_WORK INSTRUCTION_. Would you transcribe the line containing "2i k_0 \gamma_0" and every line after it, through the end of the records below, exactly and with nothing else?

_THE RECORDS_.
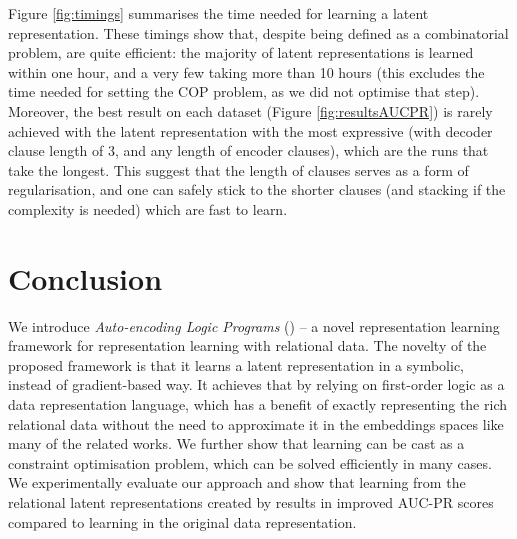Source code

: Figure \ref{fig:timings} summarises the time needed for learning a  latent representation.
These timings show that, despite being defined as a combinatorial problem,  are quite efficient: the majority of latent representations is learned within one hour, and a very few taking more than 10 hours (this excludes the time needed for setting the COP problem, as we did not optimise that step).
Moreover, the best result on each dataset (Figure \ref{fig:resultsAUCPR}) is rarely achieved with the latent representation with the most expressive \alp{} (with decoder clause length of 3, and any length of encoder clauses), which are the runs that take the longest.
This suggest that the length of clauses serves as a form of regularisation, and one can safely stick to the shorter clauses (and stacking if the complexity is needed) which are fast to learn.









\section{Conclusion}


We introduce \textit{Auto-encoding Logic Programs} () -- a novel representation learning framework for representation learning with relational data.
The novelty of the proposed framework is that it learns a latent representation in a symbolic, instead of gradient-based way.
It achieves that by relying on first-order logic as a data representation language, which has a benefit of exactly representing the rich relational data without the need to approximate it in the embeddings spaces like many of the related works.
We further show that learning  can be cast as a constraint optimisation problem, which can be solved efficiently in many cases.
We experimentally evaluate our approach and show that learning from the relational latent representations created by  results in improved AUC-PR scores compared to learning in the original data representation.


\cleardoublepage

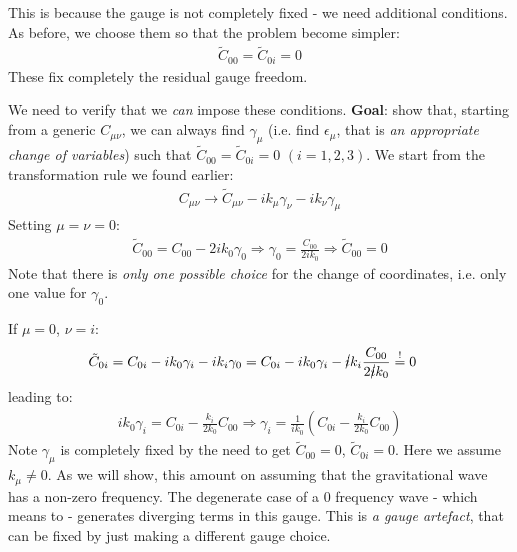 \documentclass[../template.tex]{subfiles}
\begin{document}
This is because the gauge is not completely fixed - we need additional conditions. As before, we choose them so that the problem become simpler:
\begin{align*}
    \tilde{C}_{00} = \tilde{C}_{0i} = 0
\end{align*}
These fix completely the residual gauge freedom.

\medskip

We need to verify that we \textit{can} impose these conditions. 
\textbf{Goal}: show that, starting from a generic $C_{\mu \nu}$, we can always find $\gamma_\mu$ (i.e. find $\epsilon_\mu$, that is \textit{an appropriate change of variables}) such that $\tilde{C}_{00} = \tilde{C}_{0i} = 0$ $(i=1,2,3)$.
We start from the transformation rule we found earlier:
\begin{align*}
    C_{\mu \nu} \to \tilde{C}_{\mu \nu} - ik_\mu \gamma_\nu - ik_\nu \gamma_\mu
\end{align*}
Setting $\mu = \nu = 0$:
\begin{align*}
    \tilde{C}_{00} = C_{00} - 2i k_0 \gamma_0 \Rightarrow \gamma_0 = \frac{C_{00} }{2 i k_0} \Rightarrow \tilde{C}_{00} = 0 
\end{align*}
Note that there is \textit{only one possible choice} for the change of coordinates, i.e. only one value for $\gamma_0$.

If $\mu = 0$, $\nu=i$:
\begin{align*}
    \tilde{C}_{0i} &= C_{0i} - i k_0 \gamma_i - ik_i \gamma_0 = C_{0i} - ik_0 \gamma_i - \cancel{i} k_i \frac{C_{00}}{2\cancel{i} k_0} \overset{!}{=}  0
\end{align*}
leading to:
\begin{align*}
    i k_0 \gamma_i = C_{0i} - \frac{k_i}{2 k_0} C_{00} \Rightarrow \gamma_i = \frac{1}{i k_0} \left(C_{0i} - \frac{k_i}{2 k_0} C_{00}  \right)  
\end{align*}
Note $\gamma_\mu$ is completely fixed by the need to get $\tilde{C}_{00} = 0$, $\tilde{C}_{0i} = 0$.
Here we assume $k_\mu \neq 0$. As we will show, this amount on assuming that the gravitational wave has a non-zero frequency. The degenerate case of a $0$ frequency wave - which means to  - generates diverging terms in this gauge. This is \textit{a gauge artefact}, that can be fixed by just making a different gauge choice. 

\medskip
\end{document}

_RESPONSE FOR THIS EXERCISE_.
    \tilde{C}_{00} = C_{00} - 2i k_0 \gamma_0 \Rightarrow \gamma_0 = \frac{C_{00} }{2 i k_0} \Rightarrow \tilde{C}_{00} = 0 
\end{align*}
Note that there is \textit{only one possible choice} for the change of coordinates, i.e. only one value for $\gamma_0$.

If $\mu = 0$, $\nu=i$:
\begin{align*}
    \tilde{C}_{0i} &= C_{0i} - i k_0 \gamma_i - ik_i \gamma_0 = C_{0i} - ik_0 \gamma_i - \cancel{i} k_i \frac{C_{00}}{2\cancel{i} k_0} \overset{!}{=}  0
\end{align*}
leading to:
\begin{align*}
    i k_0 \gamma_i = C_{0i} - \frac{k_i}{2 k_0} C_{00} \Rightarrow \gamma_i = \frac{1}{i k_0} \left(C_{0i} - \frac{k_i}{2 k_0} C_{00}  \right)  
\end{align*}
Note $\gamma_\mu$ is completely fixed by the need to get $\tilde{C}_{00} = 0$, $\tilde{C}_{0i} = 0$.
Here we assume $k_\mu \neq 0$. As we will show, this amount on assuming that the gravitational wave has a non-zero frequency. The degenerate case of a $0$ frequency wave - which means to  - generates diverging terms in this gauge. This is \textit{a gauge artefact}, that can be fixed by just making a different gauge choice. 

\medskip
\end{document}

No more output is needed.